In this work, we used image analysis and machine learningbased classification algorithms to precisely measure the tagRFP:PAB-1 reporter aggregation levels in several C. elegans populations. Determining if an aggregate exists is the biggest obstacle to correctly assessing aggregation. Protein aggregates are defined visually as sharp fluorescent puncta that are more intense than the overall level of protein expression in the pharynx. We were able to develop picture filtering processes based on the size, intensity, and pharyngeal background intensity of the item, as well as these visual identification criteria, which might detect the existence of protein aggregates. Although subjective categorization bias can affect hand annotation, the algorithms created here can reliably find aggregates in a variety of picture formats. These technologies allowed for quick, automated, on-chip measurement and sorting based on aggregation levels in populations of mutagenized worms, as well as the discovery of general increases in aggregation. Combining the outcomes of two machine learning methods enhanced the measurement of protein aggregation levels in the pharynx's darker areas, where aggregates accumulate. Identification is more difficult, but it has made it possible to recognise aggregates of various intensities in pictures with a variety of diffuse protein intensities and object sizes. Our aim was to utilise these metrics to distinguish between strains of baseline (wildtype) and greater aggregation, hence we opted to compute the areas and intensities determined by the classification algorithm (predicted) vs. the visually generated ground truth (actual) for our validation data. Despite the fact that we specifically trained our algorithm for the PAB-1 protein, this approach may be used to quantify other aggregating proteins.

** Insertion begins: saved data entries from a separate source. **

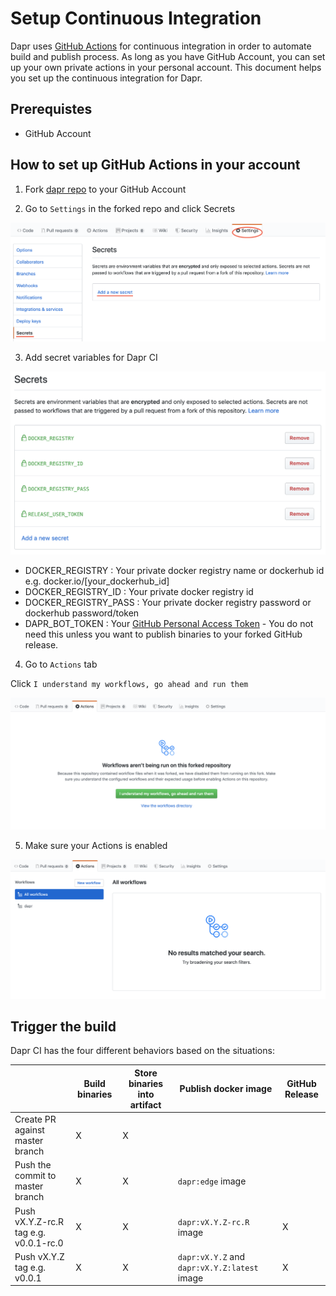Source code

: # Setup Continuous Integration

Dapr uses [GitHub Actions](https://github.com/features/actions) for continuous integration in order to automate build and publish process. As long as you have GitHub Account, you can set up your own private actions in your personal account. This document helps you set up the continuous integration for Dapr.

## Prerequistes

* GitHub Account

## How to set up GitHub Actions in your account

1. Fork [dapr repo](https://github.com/dapr/dapr) to your GitHub Account

2. Go to `Settings` in the forked repo and click Secrets

![GitHub Settings](./img/github_setting.png)

3. Add secret variables for Dapr CI

![GitHub Secrets Settings](./img/github_secrets.png)

* DOCKER_REGISTRY : Your private docker registry name or dockerhub id e.g. docker.io/[your_dockerhub_id]
* DOCKER_REGISTRY_ID : Your private docker registry id 
* DOCKER_REGISTRY_PASS : Your private docker registry password or dockerhub password/token
* DAPR_BOT_TOKEN : Your [GitHub Personal Access Token](https://help.github.com/en/github/authenticating-to-github/creating-a-personal-access-token-for-the-command-line) - You do not need this unless you want to publish binaries to your forked GitHub release.

4. Go to `Actions` tab

Click `I understand my workflows, go ahead and run them`

![GitHub Actions](./img/github_actions.png)

5. Make sure your Actions is enabled

![Enabled GitHub Actions](./img/github_actions_enabled.png)

## Trigger the build

Dapr CI has the four different behaviors based on the situations:

|  | Build binaries | Store binaries into artifact | Publish docker image | GitHub Release |
|-----|--------------|------------------------------|-------------------|--------------|
| Create PR against master branch | X | X | | |
| Push the commit to master branch | X | X | `dapr:edge` image | |
| Push vX.Y.Z-rc.R tag e.g. v0.0.1-rc.0 | X | X | `dapr:vX.Y.Z-rc.R` image | X |
| Push vX.Y.Z tag e.g. v0.0.1 | X | X | `dapr:vX.Y.Z` and `dapr:vX.Y.Z:latest` image | X |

In this work, we have devised a strategy for screening for mutants that experience an increase in protein aggregation during the late reproductive stage, which results in mutants with a reduced lifetime. To keep age-synchronized parental worm populations that go through automated aggregation measurement and on-chip sorting, we created a semi-automated workflow using microfluidic lab-on-achip technology. This method makes it possible to perform a search that would otherwise be impossible since it would require manually classifying animals based on their visual phenotypes. These tests are quite labor-intensive and need several hours of physical effort. Phenotypic quantification can take considerably longer for high-resolution traits like PAB-1 protein aggregation. We intend to find the genes and pathways that control the aggregation and ageing networks in the C. elegans proteostasis network by additional analysis of identified aggregation and ageing mutants. The genetics of ageing can be better understood via screening, which might lead to a greater knowledge of how ageing impacts human health and how science and medicine can help people live longer, higher-quality lives.